Хотя детям и гимназистам вход в это таинственное отделение, занавешенное
ситцевой гардиной, был запрещен, но дама, сидевшая при входе за маленьким столиком и собиравшая в блюдечко пятаки, смотрела на это сквозь пальцы, и некоторые подростки, мои товарищи, уже побывали за ситцевой занавеской, но от них нельзя было ничего добиться, они странно молчали, всем своим видом и скользящими, загадочными улыбками давали понять, что они увидели нечто очень соблазнительное, даже, может быть, порочное.
На все вопросы они отвечали:
— Пойдешь — увидишь.
Моя фантазия, подогретая молчаливыми, многообещающими улыбками, распалилась, и я решил пожертвовать частью своих скудных сбережений.
Мне представлялись соблазнительные картины, и я жаждал увидеть тайны любви, о которых лишь смутно догадывался.
Я не рискнул идти один и взял с собой Мишку Галия, или, как мы его называли, Галика, уличного мальчика, внука малофонтанского рыбака.
Галик гордо заявил, что заплатит сам за себя, и, вынув из-за пазухи, показал мне громадный расплющенный пятак, побывавший уже на рельсах под вагоном конки. Мы сначала побродили по балагану, без особого интереса рассматривая общеизвестные восковые фигуры в стеклянных ящиках, бледно освещенные дневным, «балаганным» светом, монотонно проникающим сквозь парусиновую крышу: убийство французского президента Сади Карно, бородатого господина с орденской лентой под фраком, с пятнами крови на пикейном жилете; египетскую царицу Клеопатру, время от времени прижимающую своей механической рукой к восковой нарумяненной груди маленькую извивающуюся гадючку; сиамских близнецов, девочек Дудику и Рудику, сросшихся друг с другом грудными клетками. У них были волнистые волосы и стеклянные глаза…
…Мы приближались к задернутой ситцевой занавеске, возле которой под надписью «Только для взрослых» сидела за шатким столиком вполне живая и все же как бы восковая дама со стеклянными глазами, в кружевной шляпке и кружевных митенках на желтых руках.
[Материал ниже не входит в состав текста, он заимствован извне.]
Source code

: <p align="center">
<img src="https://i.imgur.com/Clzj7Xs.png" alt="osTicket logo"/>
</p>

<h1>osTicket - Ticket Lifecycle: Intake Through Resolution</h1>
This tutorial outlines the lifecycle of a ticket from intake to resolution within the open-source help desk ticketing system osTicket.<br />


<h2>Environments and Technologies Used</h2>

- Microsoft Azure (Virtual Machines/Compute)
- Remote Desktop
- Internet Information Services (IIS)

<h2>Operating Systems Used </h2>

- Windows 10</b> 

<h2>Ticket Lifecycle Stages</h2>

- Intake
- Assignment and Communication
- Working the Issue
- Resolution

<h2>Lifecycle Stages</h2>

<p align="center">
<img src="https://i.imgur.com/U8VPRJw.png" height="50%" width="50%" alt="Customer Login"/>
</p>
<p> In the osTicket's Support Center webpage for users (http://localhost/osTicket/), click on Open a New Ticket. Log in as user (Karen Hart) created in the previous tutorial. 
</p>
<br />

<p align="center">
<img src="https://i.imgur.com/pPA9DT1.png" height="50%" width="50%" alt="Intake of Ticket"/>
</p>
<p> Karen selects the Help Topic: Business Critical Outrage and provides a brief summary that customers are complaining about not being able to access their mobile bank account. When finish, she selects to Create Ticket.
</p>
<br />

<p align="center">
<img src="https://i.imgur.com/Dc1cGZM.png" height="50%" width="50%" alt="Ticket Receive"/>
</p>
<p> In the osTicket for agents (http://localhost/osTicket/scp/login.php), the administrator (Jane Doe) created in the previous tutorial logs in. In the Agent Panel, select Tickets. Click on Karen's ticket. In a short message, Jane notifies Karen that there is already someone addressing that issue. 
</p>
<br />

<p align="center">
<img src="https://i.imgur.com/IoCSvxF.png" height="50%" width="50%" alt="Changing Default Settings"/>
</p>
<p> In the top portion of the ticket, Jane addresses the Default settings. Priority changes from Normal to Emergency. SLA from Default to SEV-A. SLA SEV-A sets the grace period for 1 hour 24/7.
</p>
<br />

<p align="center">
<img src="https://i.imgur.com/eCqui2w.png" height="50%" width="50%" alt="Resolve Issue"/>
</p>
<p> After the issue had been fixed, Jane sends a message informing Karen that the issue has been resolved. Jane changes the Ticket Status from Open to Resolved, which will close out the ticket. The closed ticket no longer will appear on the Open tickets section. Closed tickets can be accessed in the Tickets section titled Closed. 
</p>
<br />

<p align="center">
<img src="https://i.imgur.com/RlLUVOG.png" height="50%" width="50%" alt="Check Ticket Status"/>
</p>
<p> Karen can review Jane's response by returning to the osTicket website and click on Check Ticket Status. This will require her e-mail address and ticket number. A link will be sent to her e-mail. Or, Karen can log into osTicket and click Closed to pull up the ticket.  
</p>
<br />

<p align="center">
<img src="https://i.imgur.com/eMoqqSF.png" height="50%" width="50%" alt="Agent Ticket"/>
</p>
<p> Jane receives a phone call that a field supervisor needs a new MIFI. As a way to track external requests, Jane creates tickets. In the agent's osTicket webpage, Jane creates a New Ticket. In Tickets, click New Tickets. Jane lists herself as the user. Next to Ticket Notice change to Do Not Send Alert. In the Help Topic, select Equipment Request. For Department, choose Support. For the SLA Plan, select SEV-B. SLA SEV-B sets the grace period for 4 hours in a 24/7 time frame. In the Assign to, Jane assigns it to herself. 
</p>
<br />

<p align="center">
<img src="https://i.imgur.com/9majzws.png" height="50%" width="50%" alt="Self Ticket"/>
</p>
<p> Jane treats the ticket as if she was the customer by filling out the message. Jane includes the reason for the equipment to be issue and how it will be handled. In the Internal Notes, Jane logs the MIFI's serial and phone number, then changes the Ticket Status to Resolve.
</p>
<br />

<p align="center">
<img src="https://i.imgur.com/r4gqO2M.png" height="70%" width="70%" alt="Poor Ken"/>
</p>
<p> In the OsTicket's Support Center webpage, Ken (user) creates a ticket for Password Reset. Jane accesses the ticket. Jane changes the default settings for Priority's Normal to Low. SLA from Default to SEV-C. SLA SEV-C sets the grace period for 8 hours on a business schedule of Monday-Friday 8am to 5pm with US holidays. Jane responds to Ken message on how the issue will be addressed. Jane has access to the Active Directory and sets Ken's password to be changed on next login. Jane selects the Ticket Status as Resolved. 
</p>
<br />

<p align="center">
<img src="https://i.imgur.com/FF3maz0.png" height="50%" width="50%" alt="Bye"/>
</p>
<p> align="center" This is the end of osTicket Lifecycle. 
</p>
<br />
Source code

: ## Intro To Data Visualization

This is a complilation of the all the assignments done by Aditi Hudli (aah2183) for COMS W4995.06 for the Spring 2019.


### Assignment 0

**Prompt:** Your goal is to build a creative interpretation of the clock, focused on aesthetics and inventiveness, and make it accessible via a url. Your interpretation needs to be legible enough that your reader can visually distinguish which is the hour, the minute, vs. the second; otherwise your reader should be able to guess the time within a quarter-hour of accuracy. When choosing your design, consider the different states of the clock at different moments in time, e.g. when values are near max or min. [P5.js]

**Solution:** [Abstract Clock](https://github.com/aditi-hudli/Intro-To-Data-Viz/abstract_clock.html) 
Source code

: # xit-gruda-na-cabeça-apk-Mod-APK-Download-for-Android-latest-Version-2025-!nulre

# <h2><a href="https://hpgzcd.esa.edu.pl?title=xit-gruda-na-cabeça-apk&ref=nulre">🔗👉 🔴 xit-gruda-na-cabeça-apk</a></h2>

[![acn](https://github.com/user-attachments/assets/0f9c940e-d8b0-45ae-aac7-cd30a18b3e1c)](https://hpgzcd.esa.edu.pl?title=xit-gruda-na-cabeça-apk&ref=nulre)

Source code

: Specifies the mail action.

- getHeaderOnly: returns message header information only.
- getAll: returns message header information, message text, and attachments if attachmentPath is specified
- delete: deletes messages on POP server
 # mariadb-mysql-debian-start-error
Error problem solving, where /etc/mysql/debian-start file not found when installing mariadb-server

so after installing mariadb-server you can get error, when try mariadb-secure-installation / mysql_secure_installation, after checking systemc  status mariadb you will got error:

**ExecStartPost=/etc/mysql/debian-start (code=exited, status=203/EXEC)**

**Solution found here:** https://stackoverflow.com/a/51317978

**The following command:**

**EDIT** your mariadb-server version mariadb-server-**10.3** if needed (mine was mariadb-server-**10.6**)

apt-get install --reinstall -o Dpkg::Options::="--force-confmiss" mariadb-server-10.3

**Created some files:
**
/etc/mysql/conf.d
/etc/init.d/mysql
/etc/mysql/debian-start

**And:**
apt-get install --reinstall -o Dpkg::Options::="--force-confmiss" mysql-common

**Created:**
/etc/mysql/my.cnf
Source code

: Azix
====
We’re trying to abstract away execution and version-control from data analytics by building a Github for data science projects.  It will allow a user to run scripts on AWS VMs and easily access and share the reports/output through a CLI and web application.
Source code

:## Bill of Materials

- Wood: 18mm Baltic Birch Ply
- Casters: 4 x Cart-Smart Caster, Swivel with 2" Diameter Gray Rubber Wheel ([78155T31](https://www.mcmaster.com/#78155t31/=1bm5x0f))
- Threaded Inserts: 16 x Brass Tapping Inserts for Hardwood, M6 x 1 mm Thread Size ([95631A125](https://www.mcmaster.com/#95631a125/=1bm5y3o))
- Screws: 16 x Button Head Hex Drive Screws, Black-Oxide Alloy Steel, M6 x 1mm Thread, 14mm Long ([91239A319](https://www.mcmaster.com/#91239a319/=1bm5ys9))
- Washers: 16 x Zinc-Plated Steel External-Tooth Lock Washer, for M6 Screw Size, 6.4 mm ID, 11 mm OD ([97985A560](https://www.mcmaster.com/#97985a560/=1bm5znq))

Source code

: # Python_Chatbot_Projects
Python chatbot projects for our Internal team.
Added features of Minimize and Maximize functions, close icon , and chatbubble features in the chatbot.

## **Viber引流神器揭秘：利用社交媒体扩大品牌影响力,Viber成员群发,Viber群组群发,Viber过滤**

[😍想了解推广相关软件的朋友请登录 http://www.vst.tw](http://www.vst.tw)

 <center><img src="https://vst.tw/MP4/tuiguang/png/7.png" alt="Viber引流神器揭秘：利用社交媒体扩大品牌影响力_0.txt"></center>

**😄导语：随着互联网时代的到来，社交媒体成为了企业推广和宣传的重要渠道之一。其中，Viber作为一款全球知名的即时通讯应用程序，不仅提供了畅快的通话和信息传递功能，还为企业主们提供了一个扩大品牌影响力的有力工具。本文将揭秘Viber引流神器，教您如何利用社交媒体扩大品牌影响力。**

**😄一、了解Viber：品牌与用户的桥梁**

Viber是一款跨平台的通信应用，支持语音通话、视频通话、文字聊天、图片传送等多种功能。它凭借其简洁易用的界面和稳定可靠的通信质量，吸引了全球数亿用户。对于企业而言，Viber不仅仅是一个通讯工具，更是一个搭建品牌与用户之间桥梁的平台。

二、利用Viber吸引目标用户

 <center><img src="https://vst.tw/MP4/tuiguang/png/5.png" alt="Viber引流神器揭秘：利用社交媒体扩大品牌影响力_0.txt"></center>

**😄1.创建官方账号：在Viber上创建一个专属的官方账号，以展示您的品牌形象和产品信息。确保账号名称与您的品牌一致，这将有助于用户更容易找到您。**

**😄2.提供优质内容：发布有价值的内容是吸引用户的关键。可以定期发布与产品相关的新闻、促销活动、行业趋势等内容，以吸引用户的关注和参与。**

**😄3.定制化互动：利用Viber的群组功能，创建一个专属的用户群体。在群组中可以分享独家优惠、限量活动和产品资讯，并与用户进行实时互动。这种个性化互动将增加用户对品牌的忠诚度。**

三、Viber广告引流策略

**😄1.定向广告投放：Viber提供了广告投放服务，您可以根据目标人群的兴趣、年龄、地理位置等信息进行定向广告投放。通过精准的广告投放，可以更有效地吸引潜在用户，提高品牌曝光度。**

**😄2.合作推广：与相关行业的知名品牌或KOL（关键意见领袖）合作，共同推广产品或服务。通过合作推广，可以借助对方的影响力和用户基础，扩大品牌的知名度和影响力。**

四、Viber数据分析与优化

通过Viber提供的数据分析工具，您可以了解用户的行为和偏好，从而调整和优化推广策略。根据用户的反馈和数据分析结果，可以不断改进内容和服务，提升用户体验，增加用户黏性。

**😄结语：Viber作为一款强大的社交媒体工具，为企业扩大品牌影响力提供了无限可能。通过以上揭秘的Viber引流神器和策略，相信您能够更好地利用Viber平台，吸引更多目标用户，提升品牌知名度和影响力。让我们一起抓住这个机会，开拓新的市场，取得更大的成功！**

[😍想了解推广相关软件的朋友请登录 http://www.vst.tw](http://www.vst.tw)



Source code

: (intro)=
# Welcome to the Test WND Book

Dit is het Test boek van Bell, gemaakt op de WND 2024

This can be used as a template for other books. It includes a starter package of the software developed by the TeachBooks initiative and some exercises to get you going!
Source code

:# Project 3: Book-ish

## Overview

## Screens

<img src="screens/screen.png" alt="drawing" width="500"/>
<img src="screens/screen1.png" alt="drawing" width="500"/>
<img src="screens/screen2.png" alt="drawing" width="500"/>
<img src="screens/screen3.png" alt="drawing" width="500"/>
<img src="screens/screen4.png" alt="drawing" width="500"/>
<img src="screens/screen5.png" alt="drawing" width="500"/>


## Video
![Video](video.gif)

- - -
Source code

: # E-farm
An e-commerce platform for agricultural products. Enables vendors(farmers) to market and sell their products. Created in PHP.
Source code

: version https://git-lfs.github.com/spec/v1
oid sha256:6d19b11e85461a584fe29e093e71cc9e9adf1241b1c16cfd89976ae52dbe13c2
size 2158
Мы бросили на блюдечко свои кровные пятаки, и дама, хотя и покосилась через механически поднятый лорнет на расплющенный пятак, все же сделала нам таинственный знак, обозначавший, что мы можем войти в запретную комнату…
Чувствуя друг перед другом какую-то неловкость, мы некоторое время переминались перед цветной, цыганской занавеской, словно собирались совершить нечто постыдное, но в конце концов любопытство победило и мы пролезли в запретное отделение, неловко шаркая башмаками по опилкам.
Что же мы увидели?
Дощатая комната была уставлена стеллажами и стеклянными ящиками, в которых помещались восковые подобия различных конечностей человеческого тела, пораженных прыщами, сыпью, гнойными язвами различных накожных болезней. На нас смотрели восковые лица с проваленными носами и губами, раздутыми от страшных фиолетовых
волдырей волчанки. С ужасом мы рассматривали женскую грудь, покрытую серо-розовой сыпью, глаза с гноящимися веками. Мы видели круглые язвы, гнойно-желтые в середине и вулканическо-багровые по твердым краям. Страшные лишаи покрывали мужские и женские головы. Нас пугали бледные, неестественно головастые младенцы со вспухшими животами, пораженные болезнью еще в утробе матери. Разница между тем, что мы втайне мечтали увидеть, и тем, что увидели, была так разительна, что мы, едва держась на ногах, поплелись вон из этой комнаты, запутались в ситцевой занавеске, насилу выпутались из нее и побежали к выходу мимо умирающего президента, прекрасной египетской царицы Клеопатры с черной змейкой возле нарумяненной груди и слышали за собой назидательный шепот дамы в кружевных митенках:
— Теперь вы поняли, мальчики, что это совсем не то, о чем вы думали!…»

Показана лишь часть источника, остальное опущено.